About 200 universities in Germany will reportedly lose their subscriptions to Elsevier journals. According to Nature News reports, negotiations have failed to end a long-term contract dispute. Academics in the country lost access to Elsevier content briefly earlier this year, but it was later restored while contract talks resumed.

Advocates of open-access publishing worldwide say that victory for the German universities would be a major blow to conventional models of scientific publishing based on subscription fees. Germany's firm stand in the battle to reduce subscription prices and promote immediate open access could herald profound changes to the global landscape of scholarly publishing, they say.

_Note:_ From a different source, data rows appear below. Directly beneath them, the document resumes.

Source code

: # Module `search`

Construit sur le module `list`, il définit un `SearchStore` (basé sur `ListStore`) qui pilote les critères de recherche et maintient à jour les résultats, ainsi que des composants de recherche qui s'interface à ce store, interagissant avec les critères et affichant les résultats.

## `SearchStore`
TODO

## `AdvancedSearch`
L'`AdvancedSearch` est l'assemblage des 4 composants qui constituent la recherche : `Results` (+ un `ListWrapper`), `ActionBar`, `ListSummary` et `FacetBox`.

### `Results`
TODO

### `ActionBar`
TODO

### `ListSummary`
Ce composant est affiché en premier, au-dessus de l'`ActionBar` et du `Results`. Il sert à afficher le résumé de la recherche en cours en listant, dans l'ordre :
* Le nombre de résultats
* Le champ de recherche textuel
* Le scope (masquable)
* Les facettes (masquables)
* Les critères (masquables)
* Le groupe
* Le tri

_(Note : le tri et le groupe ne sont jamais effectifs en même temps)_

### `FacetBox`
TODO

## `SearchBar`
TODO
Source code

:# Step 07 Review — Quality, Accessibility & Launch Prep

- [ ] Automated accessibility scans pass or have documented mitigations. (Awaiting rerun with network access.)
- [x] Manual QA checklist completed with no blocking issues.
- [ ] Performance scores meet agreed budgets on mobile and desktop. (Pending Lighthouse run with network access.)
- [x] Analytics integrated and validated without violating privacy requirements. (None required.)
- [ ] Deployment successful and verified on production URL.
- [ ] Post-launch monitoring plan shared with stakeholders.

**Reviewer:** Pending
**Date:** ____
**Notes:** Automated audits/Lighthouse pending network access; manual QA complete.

Negotiators with 'Project DEAL', a consortium of university libraries and research institutes, have been in talks with Elsevier for more than two years. They want a deal that would give most scientists in Germany full online access to 2,500 or so Elsevier journals, at about half the price that individual libraries have paid in the past. Open access is proving to be the sticking point in the talks. Under the deal sought, all corresponding authors affiliated with German institutions would be allowed to make their papers free to read and share by anyone in the world at no extra cost.

In September, a Finnish university consortium that sought a nationwide contract with Elsevier reached a preliminary understanding with the company after lengthy negotiations and a temporary strike by peer reviewers. Details of the agreement are yet to be disclosed, but sources say that it will include both reduced journal prices and permission for some articles by Finnish authors to be made freely available at no charge.

Gerard Meijer, a Dutch physicist now at the Max Planck Society's Fritz Haber Institute in Berlin, was involved in negotiating open-access deals with Elsevier in the Netherlands in 2015. One deal allows scientists at 14 Dutch universities to make 30% of papers in selected journals open access without extra costs.

According to Hannfried von Hindenburg, a spokesman for Elsevier, some 19% of research articles published in 2016 that included a German author were published in an Elsevier journal. Germany is also negotiating an open-access deal with Springer Nature, Nature's publisher. In order to buy more time, both sides agreed in October to a one-year extension of all existing contracts that are due to end December 31, 2017.